Il est primordial selon moi que le monteur voie les rushes comme un spectateur : j’évite d’aller sur les lieux de tournage, je ne veux pas savoir ce qu’il y a en dehors du cadre, et de fait, je peux ainsi trouver des solutions qui brisent la géographie réelle des lieux, mais qui constituent des solutions efficaces, plus dynamiques. De même rester à l’écart du tournage m’empêche d’être influencé par l’ambiance qui y règne. »

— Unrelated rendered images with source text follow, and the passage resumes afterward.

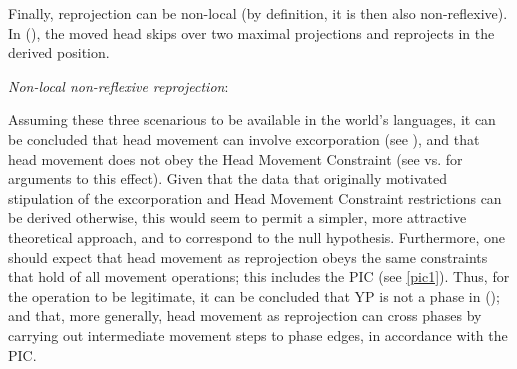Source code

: \documentclass[output=paper
,modfonts
,nonflat]{langsci/langscibook}
\begin{document}
Finally, reprojection can be non-local (by definition, it is then also
non-reflexive). In (\Next), the moved head skips over two maximal
projections and reprojects in the derived position. 

\ea\label{ex:mueller:26}{\itshape Non-local \label{25}non-reflexive reprojection}:\\
\z

Assuming these three scenarious to be available in the world's
languages, it can be concluded that head movement can involve
excorporation (see \cite{Roberts:91,Roberts:97:res}), and that head
movement does not obey the Head Movement Constraint (see
\cite{Roberts:09:hea,Roberts:10} vs. \cite{Travis:84} for arguments to
this effect). Given that the data that originally motivated
stipulation of the excorporation and Head Movement Constraint
restrictions can be derived otherwise, this would seem to permit a
simpler, more attractive theoretical approach, and to correspond to
the null hypothesis. Furthermore, one should expect that head movement
as reprojection obeys the same constraints that hold of all movement
operations; this includes the PIC (see \ref{pic1}). Thus, for the
operation to be legitimate, it can be concluded that YP is not a phase
in (\Last); and that, more generally, head movement as reprojection can
cross phases by carrying out intermediate movement steps to phase
edges, in accordance with the PIC.
\end{document}
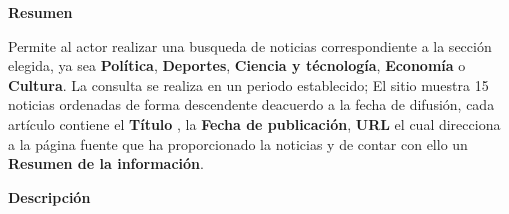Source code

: 

\begin{large}
	\textbf{Resumen}\\
\end{large}

Permite al actor realizar una busqueda de noticias correspondiente a la sección elegida,
ya sea \textbf{Política}, \textbf{Deportes}, \textbf{Ciencia y técnología}, \textbf{Economía}
o \textbf{Cultura}. La consulta se realiza en un periodo establecido; El sitio muestra 15 
noticias ordenadas de forma descendente deacuerdo a la fecha de difusión, cada artículo 
contiene el \textbf{Título} , la \textbf{Fecha de publicación}, \textbf{URL} el cual direcciona 
a la página fuente que ha proporcionado la noticias y de contar con ello  un
\textbf{Resumen de la información}.\\

\begin{large}
	\textbf{Descripción}\\
\end{large}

Quelle est la difficulté du montage ?

« Il m’est arrivé souvent par expérience de vouloir brûler les étapes, d’aller trop vite . Bien sûr il y a des séquences qui demandent un véritable acharnement. Mais en fait une grande partie du travail de montage se fait “à l’usure”. C’est parce que du temps a passé entre deux projections de travail que les solutions apparaissent. Le premier montage n’est jamais le bon, surtout s’il suit à la lettre le scénario. L’image raconte toujours plus vite que les mots, on peut s’apercevoir que le début du film est finalement trop explicatif, que l’ordre des séquences va à l’encontre de la dynamique. »

Quel est le montage dont vous êtes le plus fier ?

« Fier , je ne sais pas mais tous les films de Patrice Chéreau ont une énergie qui me plait, Intimité en particulier. Barbara de Mathieu Almaric est un plaisir de montage. Dancer in the dark, de Lars von Trier, je me suis occupé de toutes les parties musicales. Elles ont été tournées avec cent caméras fixes. Pour la scène du train il y en avait en fait cent soixante-quinze  : un jour de tournage avec les caméras sur le train, et un jour de tournage avec les caméras au sol, au moment où l’on voit les gens danser ou quand on voit le train passer. Ce qui fait 17 heures de rushes pour une prise d’une chanson de 6 minutes. C’était une idée de Lars von Trier et de son âme damnée, un ami qu’il connaît depuis l’école et qui a des idées de ce genre-là  ! Ils se disaient que les cent caméras fonctionneraient comme les yeux à facettes d’une mouche… »

Combien de temps dure en moyenne le montage d’un film ?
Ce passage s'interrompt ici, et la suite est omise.